**TO DO**
Every line with "master" in it should be copied from the data.

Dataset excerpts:
• • • • • • •

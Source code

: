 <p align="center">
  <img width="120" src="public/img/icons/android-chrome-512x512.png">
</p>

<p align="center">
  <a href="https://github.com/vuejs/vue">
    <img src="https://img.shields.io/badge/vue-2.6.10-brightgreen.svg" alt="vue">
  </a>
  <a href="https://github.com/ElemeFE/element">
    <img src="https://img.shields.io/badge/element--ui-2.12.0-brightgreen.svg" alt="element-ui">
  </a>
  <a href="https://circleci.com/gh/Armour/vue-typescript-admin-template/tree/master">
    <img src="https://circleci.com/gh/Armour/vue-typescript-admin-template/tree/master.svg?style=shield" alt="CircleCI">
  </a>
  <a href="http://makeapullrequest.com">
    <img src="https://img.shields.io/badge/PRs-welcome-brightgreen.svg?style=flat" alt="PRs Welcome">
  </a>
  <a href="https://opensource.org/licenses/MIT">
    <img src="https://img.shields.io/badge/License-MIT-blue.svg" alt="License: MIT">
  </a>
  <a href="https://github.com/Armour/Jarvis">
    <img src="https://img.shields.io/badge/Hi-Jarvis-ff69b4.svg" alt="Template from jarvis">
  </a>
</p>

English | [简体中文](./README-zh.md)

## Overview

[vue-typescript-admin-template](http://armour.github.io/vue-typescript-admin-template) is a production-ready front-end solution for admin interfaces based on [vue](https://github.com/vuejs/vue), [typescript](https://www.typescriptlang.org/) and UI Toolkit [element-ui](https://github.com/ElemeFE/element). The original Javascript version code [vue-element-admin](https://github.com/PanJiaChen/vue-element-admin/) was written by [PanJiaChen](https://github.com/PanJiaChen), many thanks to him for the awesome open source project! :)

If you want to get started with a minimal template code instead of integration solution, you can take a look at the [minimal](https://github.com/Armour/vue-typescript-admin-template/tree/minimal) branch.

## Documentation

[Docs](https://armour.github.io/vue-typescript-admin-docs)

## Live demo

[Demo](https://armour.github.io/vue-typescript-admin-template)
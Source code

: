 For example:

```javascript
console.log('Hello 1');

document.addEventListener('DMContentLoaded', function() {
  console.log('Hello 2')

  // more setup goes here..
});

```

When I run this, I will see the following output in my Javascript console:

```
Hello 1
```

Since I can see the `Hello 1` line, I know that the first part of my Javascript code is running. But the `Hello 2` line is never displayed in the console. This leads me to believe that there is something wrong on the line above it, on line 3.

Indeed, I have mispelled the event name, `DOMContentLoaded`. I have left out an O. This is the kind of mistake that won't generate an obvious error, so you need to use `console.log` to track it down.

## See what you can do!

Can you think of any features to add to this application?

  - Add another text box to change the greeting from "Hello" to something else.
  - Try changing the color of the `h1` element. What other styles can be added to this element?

• • • • • • •

**EXERCISE RESULT**
  <a href="https://circleci.com/gh/Armour/vue-typescript-admin-template/tree/master">
    <img src="https://circleci.com/gh/Armour/vue-typescript-admin-template/tree/master.svg?style=shield" alt="CircleCI">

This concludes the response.